Come Don Chisciotte Forum

Bitcoin è uno psyop ingegnerizzato dalla NSA

L'evidenza indica che il Bitcoin è uno psyop ingegnerizzato dalla NSA per implementare la valuta digitale mondiale

Mike Adams
naturalnews.com
Sa Defenza

Parto dall'idea che i lettori che leggono questo articolo siano abbastanza bene informati da non dover esporre tutta la storia dei cambiavalute internazionali e della loro aspirazione per la moneta mondiale. (Se non comprendi ancora l'obiettivo dell'impero bancario globalista e dell'imminente crollo del sistema monetario fiat, sei indietro di almeno 5000 post dall'arrivo ).

Con questo, sul punto di partenza, sta divenendo sempre più evidente che Bitcoin potrebbe essere una creazione dell'NSA ed è stato lanciato come un esperimento di "normalizzazione" per far conoscere al pubblico la valuta digitale. Una volta stabilito questo, le valute fiat del mondo saranno cancellate in un crollo del debito progettato (vedi sotto la sequenza degli eventi), poi sostituite con una criptovaluta approvata dal governo con il monitoraggio di tutte le transazioni e dei portafogli digitali da parte dei governi occidentali del mondo.

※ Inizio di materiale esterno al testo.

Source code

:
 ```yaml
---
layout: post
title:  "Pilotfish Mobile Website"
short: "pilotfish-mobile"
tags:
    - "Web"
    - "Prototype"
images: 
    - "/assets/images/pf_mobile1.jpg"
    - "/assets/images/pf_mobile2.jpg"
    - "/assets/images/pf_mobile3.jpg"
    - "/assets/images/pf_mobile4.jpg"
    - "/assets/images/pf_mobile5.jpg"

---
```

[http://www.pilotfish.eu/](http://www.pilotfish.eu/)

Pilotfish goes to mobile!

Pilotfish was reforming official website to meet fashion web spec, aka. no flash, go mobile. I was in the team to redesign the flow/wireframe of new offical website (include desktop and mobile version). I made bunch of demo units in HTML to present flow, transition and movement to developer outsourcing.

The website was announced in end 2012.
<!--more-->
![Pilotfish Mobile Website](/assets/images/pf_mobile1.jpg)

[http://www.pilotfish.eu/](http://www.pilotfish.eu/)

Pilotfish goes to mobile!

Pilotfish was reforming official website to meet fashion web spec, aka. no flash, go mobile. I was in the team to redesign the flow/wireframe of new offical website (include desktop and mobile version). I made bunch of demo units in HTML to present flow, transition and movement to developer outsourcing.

I matematici della NSA hanno dettagliato il "denaro digitale" vent'anni fa

Quali prove supportano questa nozione? Per prima cosa, dai un'occhiata a questo documento intitolato " Come fare una zecca: la crittografia di contanti elettronici anonimi". Questo documento, pubblicato nel 1997 - sì, venti anni fa - ha dettagliato la struttura e la funzione complessiva della criptovaluta Bitcoin .

Chi ha creato il documento? Cerca di non rimanere scioccato quando apprendi che è stato creato da "crittografi matematici presso il National Security Agency’s Office of Information Security Research and Technology".

L'NSA, in altre parole, ha dettagliato gli elementi chiave del Bitcoin molto prima che Bitcoin sia mai esistito. Gran parte del protocollo Bitcoin è dettagliato in questo documento, incluse le tecniche di autenticazione delle firme, eliminando le contraffazioni di crittografia attraverso l'autenticazione delle transazioni e diverse funzionalità che supportano l'anonimato e l'impossibilità di tracciabilità delle transazioni. Il documento delinea anche il maggiore rischio di riciclaggio di denaro che è facilmente realizzabile con criptovalute. Descrive inoltre che l'"hashing sicuro" (un algoritmo sicuro) deve essere "sia a senso unico che privo di collisioni".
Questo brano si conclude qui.